* [Try it] I would like the entries transcribed word for word, please, with the pictures removed.

[Data to process Boundary: Start]

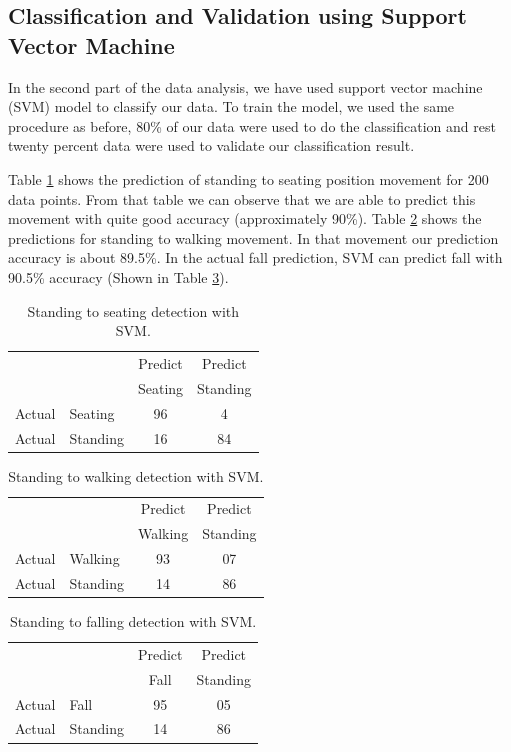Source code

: \documentclass{llncs}
\begin{document}
\begin{sloppy}
\subsection*{Classification and Validation using Support Vector Machine}

In the second part of the data analysis, we have used support vector machine (SVM) model
to classify our data. To train the model, we used the same procedure as before, 80\% of
our data were used to do the classification and rest twenty percent data were used to validate our
classification result.

Table \ref{tab:StandingToSeatingDetectionsvm} shows the prediction of standing to seating position
movement for 200 data points. From that table we can observe that we are able to predict this
movement with quite good accuracy (approximately 90\%). Table
\ref{tab:StandingToWalkingDetectionsvm} shows the predictions for standing to
walking movement. In that movement our prediction accuracy is about 89.5\%. In the actual fall
prediction, SVM can predict fall with 90.5\% accuracy (Shown in Table
\ref{tab:StandingToFallingDetectionsvm}).
\vspace{-5mm}
\begin{table}[!h]
\caption{Standing to seating detection with SVM.}
	\label{tab:StandingToSeatingDetectionsvm}
	\centering
		\begin{tabular} {l l |c |c}
			& & Predict& Predict \\ 
			& & Seating & Standing \\ \hline
			Actual& Seating & 96 & 4\\ \hline
			Actual& Standing & 16& 84\\ \hline
		\end{tabular}
\end{table}
\vspace{-10mm}
\begin{table}[!h]
	\caption{Standing to walking detection with SVM.}
	\label{tab:StandingToWalkingDetectionsvm}
	\centering
		\begin{tabular} {l l |c |c}
			& & Predict& Predict \\ 
			& & Walking & Standing \\ \hline
			Actual& Walking & 93 & 07\\ \hline
			Actual& Standing & 14& 86\\ \hline
		\end{tabular}
\end{table}
\vspace{-10mm}
\begin{table}[!h]
	\caption{Standing to falling detection with SVM.}
	\label{tab:StandingToFallingDetectionsvm}
	\centering
		\begin{tabular} {l l |c |c}
			& & Predict& Predict \\ 
			& & Fall & Standing \\ \hline
			Actual& Fall & 95 & 05\\ \hline
			Actual& Standing & 14& 86\\ \hline
		\end{tabular}
\end{table}
\vspace{-5mm}

\end{sloppy}
\end{document}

[Data to process Boundary: End]

* [Your response]
Source code

: \documentclass{llncs}
\begin{document}
\begin{sloppy}
\subsection*{Classification and Validation using Support Vector Machine}

In the second part of the data analysis, we have used support vector machine (SVM) model
to classify our data. To train the model, we used the same procedure as before, 80\% of
our data were used to do the classification and rest twenty percent data were used to validate our
classification result.

Table \ref{tab:StandingToSeatingDetectionsvm} shows the prediction of standing to seating position
movement for 200 data points. From that table we can observe that we are able to predict this
movement with quite good accuracy (approximately 90\%). Table
\ref{tab:StandingToWalkingDetectionsvm} shows the predictions for standing to
walking movement. In that movement our prediction accuracy is about 89.5\%. In the actual fall
prediction, SVM can predict fall with 90.5\% accuracy (Shown in Table
\ref{tab:StandingToFallingDetectionsvm}).
\vspace{-5mm}
\begin{table}[!h]
\caption{Standing to seating detection with SVM.}
	\label{tab:StandingToSeatingDetectionsvm}
	\centering
		\begin{tabular} {l l |c |c}
			& & Predict& Predict \\ 
			& & Seating & Standing \\ \hline
			Actual& Seating & 96 & 4\\ \hline
			Actual& Standing & 16& 84\\ \hline
		\end{tabular}
\end{table}
\vspace{-10mm}
\begin{table}[!h]
	\caption{Standing to walking detection with SVM.}
	\label{tab:StandingToWalkingDetectionsvm}
	\centering
		\begin{tabular} {l l |c |c}
			& & Predict& Predict \\ 
			& & Walking & Standing \\ \hline
			Actual& Walking & 93 & 07\\ \hline
			Actual& Standing & 14& 86\\ \hline
		\end{tabular}
\end{table}
\vspace{-10mm}
\begin{table}[!h]
	\caption{Standing to falling detection with SVM.}
	\label{tab:StandingToFallingDetectionsvm}
	\centering
		\begin{tabular} {l l |c |c}
			& & Predict& Predict \\ 
			& & Fall & Standing \\ \hline
			Actual& Fall & 95 & 05\\ \hline
			Actual& Standing & 14& 86\\ \hline
		\end{tabular}
\end{table}
\vspace{-5mm}

\end{sloppy}
\end{document}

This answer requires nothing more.